In particular, CARD strictly regulates late fees and interest-rate hikes on delinquent debtors.
Congress, the White House and most of the news media describe CARD as “pro-consumer.” At first glance this description seems accurate. After all, don’t consumers benefit when the fees and interest rates they must pay are reduced?
Although the answer to this question is “yes,” this isn’t the correct question.
The correct question is, “Don’t consumers prefer to have the option of paying higher fees and interest rates if the alternative is having no access to credit at all?”
Not everyone is financially careful or responsible. Traditionally, credit-card issuers dealt with this fact not by refusing to lend to consumers with poor credit scores but, instead, by using an ingenious approach that helps both those consumers with poor credit scores as well as the banks that lend to them. That approach is to charge delinquent customers significant fees for late payments and to raise interest rates on delinquent balances.

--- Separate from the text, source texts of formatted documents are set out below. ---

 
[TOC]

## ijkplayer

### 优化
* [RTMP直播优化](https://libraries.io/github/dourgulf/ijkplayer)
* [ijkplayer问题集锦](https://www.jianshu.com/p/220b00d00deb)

These fees and higher interest rates might seem harsh, but they do two things to keep banks lending to people who would otherwise lose access to credit.
First, the prospect of penalty fees and higher interest rates gives borrowers stronger incentives to pay on time. So some people who might otherwise slip into financial irresponsibility are motivated to behave responsibly to avoid these extra charges.

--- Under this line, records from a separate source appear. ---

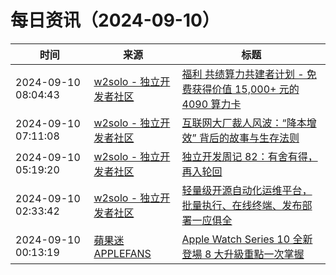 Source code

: ﻿# 每日资讯（2024-09-10）

|时间|来源|标题|
|---|---|---|
|2024-09-10 08:04:43|[w2solo - 独立开发者社区](https://w2solo.com/topics/feed)|[ 福利 共绩算力共建者计划 - 免费获得价值 15,000+ 元的 4090 算力卡](https://w2solo.com/topics/5018)|
|2024-09-10 07:11:08|[w2solo - 独立开发者社区](https://w2solo.com/topics/feed)|[互联网大厂裁人风波：“降本增效” 背后的故事与生存法则](https://w2solo.com/topics/5017)|
|2024-09-10 05:19:20|[w2solo - 独立开发者社区](https://w2solo.com/topics/feed)|[独立开发周记 82：有舍有得，再入轮回](https://w2solo.com/topics/5016)|
|2024-09-10 02:33:42|[w2solo - 独立开发者社区](https://w2solo.com/topics/feed)|[轻量级开源自动化运维平台，批量执行、在线终端、发布部署一应俱全](https://w2solo.com/topics/5015)|
|2024-09-10 00:13:19|[蘋果迷 APPLEFANS](https://applefans.today/feed/)|[Apple Watch Series 10 全新登場 8 大升級重點一次掌握](https://applefans.today/2024-09-all-new-apple-watch-series-10/)|
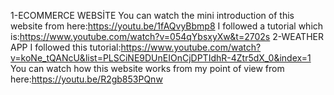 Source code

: 1-ECOMMERCE WEBSİTE
You can watch the mini introduction of this website from here:https://youtu.be/1fAQvyBbmp8
I followed a tutorial which is:https://www.youtube.com/watch?v=054qYbsxyXw&t=2702s
2-WEATHER APP
I followed this tutorial:https://www.youtube.com/watch?v=koNe_tQANcU&list=PLSCiNE9DUnEIOnCjDPTIdhR-4Ztr5dX_0&index=1
You can watch how this website works from my point of view from here:https://youtu.be/R2gb853PQnw
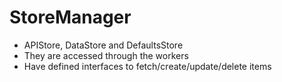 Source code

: #  StoreManager

* APIStore, DataStore and DefaultsStore
* They are accessed through the workers
* Have defined interfaces to fetch/create/update/delete items

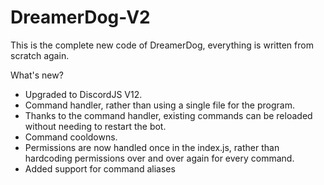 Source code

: # DreamerDog-V2
This is the complete new code of DreamerDog, everything is written from scratch again.

What's new?
 - Upgraded to DiscordJS V12.
 - Command handler, rather than using a single file for the program.
 - Thanks to the command handler, existing commands can be reloaded without needing to restart the bot.
 - Command cooldowns.
 - Permissions are now handled once in the index.js, rather than hardcoding permissions over and over again for every command.
 - Added support for command aliases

Second, these penalty charges compensate lenders for the greater risks of lending to consumers with poor credit histories. Chances of default for borrowers with histories of late payments are higher than for borrowers who regularly pay on time. So it’s more costly to lend to late payers than to on-time payers.
By restricting lenders’ abilities to charge late fees and to raise interest rates, CARD denies lenders a chief means of encouraging customers to pay on time.
Like so many other statutes sold as being “pro-consumer,” CARD hurts consumers, especially low-income consumers.
As obvious as this truth is, many politicians don’t get it. They cling to their faith that regulations never create incentives for people to do what politicians don’t want people to do. Politicians don’t want lenders to cut back on lending to high-risk customers, so politicians exercise blind faith that their legislation will not prompt lenders to act in this way.
Curiously, though, politicians aren’t so naive when it comes to taxes.
If politicians were as naive about taxes as they are about the consumer-credit industry, Congress and the White House would demand that the IRS treat delinquent taxpayers with much greater kindness — say, by reducing fees and interest charges for late payment of taxes, and by eliminating jail time as a punishment for tax evasion.
If regulations create no incentives for people to act in ways that politicians dislike, restricting the IRS’s ability to penalize delinquent taxpayers would cause no rise in tax evasion and delinquencies. Revenue collected by the IRS would be unaffected.
So the fact that the IRS continues to punish delinquent taxpayers with fines and penalties far greater than any ever dreamed of by credit-card issuers suggests that when it comes to revenues that hit close to home — taxes — politicians do, in fact, understand something about economics.